**The task:** Please set down only the lines between the line containing "This paper reported" and the end of the records, inclusive, exactly as they stand.

**Records:**

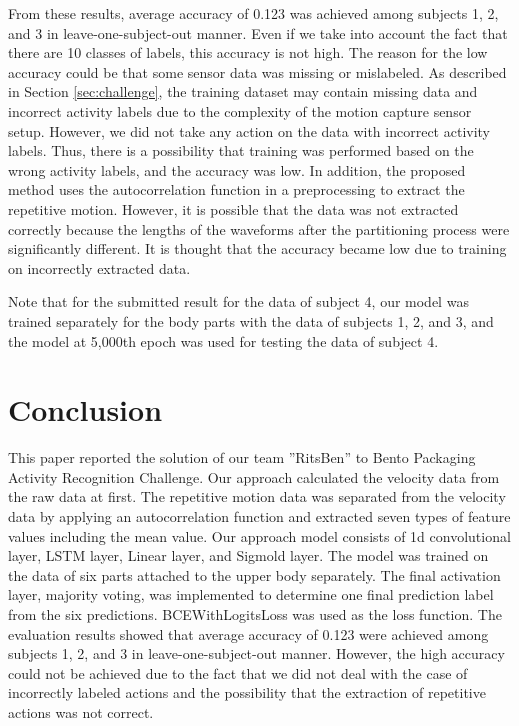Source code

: \documentclass[graybox]{svmult}
\begin{document}
From these results, average accuracy of 0.123 was achieved among subjects 1, 2, and 3 in leave-one-subject-out manner. Even if we take into account the fact that there are 10 classes of labels, this accuracy is not high. The reason for the low accuracy could be that some sensor data was missing or mislabeled. As described in Section \ref{sec:challenge}, the training dataset may contain missing data and incorrect activity labels due to the complexity of the motion capture sensor setup. However, we did not take any action on the data with incorrect activity labels. Thus, there is a possibility that training was performed based on the wrong activity labels, and the accuracy was low. In addition, the proposed method uses the autocorrelation function in a preprocessing to extract the repetitive motion. However, it is possible that the data was not extracted correctly because the lengths of the waveforms after the partitioning process were significantly different. It is thought that the accuracy became low due to training on incorrectly extracted data.\par

Note that for the submitted result for the data of subject 4, our model was trained separately for the body parts with the data of subjects 1, 2, and 3, and the model at 5,000th epoch was used for testing the data of subject 4.


\section{Conclusion}
\label{sec:conclusion}
This paper reported the solution of our team ''RitsBen'' to Bento Packaging Activity Recognition Challenge. Our approach calculated the velocity data from the raw data at first. The repetitive motion data was separated from the velocity data by applying an autocorrelation function and extracted seven types of feature values including the mean value. Our approach model consists of 1d convolutional layer, LSTM layer, Linear layer, and Sigmold layer. The model was trained on the data of six parts attached to the upper body separately. The final activation layer, majority voting, was implemented to determine one final prediction label from the six predictions. BCEWithLogitsLoss was used as the loss function. The evaluation results showed that average accuracy of 0.123 were achieved among subjects 1, 2, and 3 in leave-one-subject-out manner. However, the high accuracy could not be achieved due to the fact that we did not deal with the case of incorrectly labeled actions and the possibility that the extraction of repetitive actions was not correct.
\end{document}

**Result:**
This paper reported the solution of our team ''RitsBen'' to Bento Packaging Activity Recognition Challenge. Our approach calculated the velocity data from the raw data at first. The repetitive motion data was separated from the velocity data by applying an autocorrelation function and extracted seven types of feature values including the mean value. Our approach model consists of 1d convolutional layer, LSTM layer, Linear layer, and Sigmold layer. The model was trained on the data of six parts attached to the upper body separately. The final activation layer, majority voting, was implemented to determine one final prediction label from the six predictions. BCEWithLogitsLoss was used as the loss function. The evaluation results showed that average accuracy of 0.123 were achieved among subjects 1, 2, and 3 in leave-one-subject-out manner. However, the high accuracy could not be achieved due to the fact that we did not deal with the case of incorrectly labeled actions and the possibility that the extraction of repetitive actions was not correct.
\end{document}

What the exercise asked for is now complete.